There's an art to quotation; sometimes a rave review will contain a passage from the work in question that will be so lackluster that it makes you go, "Eh?" (More interesting is when a negative review gives you a sample of the source prose, and the sample is so good that you're immediately suspicious of the reviewer—has s/he no ear?)

Dwight Garner's review today of Josh Axelrad's Repeat Until Rich is particularly generous with its quotes. I had little interest in actually reading this book (having come across it in a few other articles)—but now it seems like something worth seeking out. This is pretty good, no?:

“I’d been napping for close to a year. I’d found a job because you had to find a job; it was the rage, people worked. In the corporate world, pay is ‘compensation.’ That’s their bare-bones way of expressing it. Something is being made up for, amends are being made: reparations. If you’d expected of life some vital engagement that shook your soul, broke your mind, drew blood from your eyeballs, breath from your throat, shattered front teeth, minced your fingers and your toes, and left your heart squeezed dry as a juiced lime, you might have been at risk of disappointment, might have turned into one of those effete, wan-faced chumps reading Camus on the subway if you weren’t compensated sufficiently.”

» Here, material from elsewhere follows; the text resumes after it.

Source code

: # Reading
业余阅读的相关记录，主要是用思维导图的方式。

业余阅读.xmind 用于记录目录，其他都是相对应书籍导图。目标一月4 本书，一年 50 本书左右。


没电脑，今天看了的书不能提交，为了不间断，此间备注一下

(Followed by DG's aside: "Note to self: Quit being one of those effete, wan-faced chumps who reads Camus on the subway.")

This was also reasonably funny:

As if in response to criticisms of Mr. Mezrich’s book, Mr. Axelrad (who, unlike Mr. Mezrich, actually played on the blackjack team he writes about) pre-emptively announces: “Where I changed names, I changed other details too — cities of residence, prior occupations, physical descriptions (sexying everybody up, as a rule, with an eye toward a Hollywood version someday: longer legs, bigger pecs; I went ahead and added a half inch to my own height while I was at it).” But he adds: “The incidents are true.”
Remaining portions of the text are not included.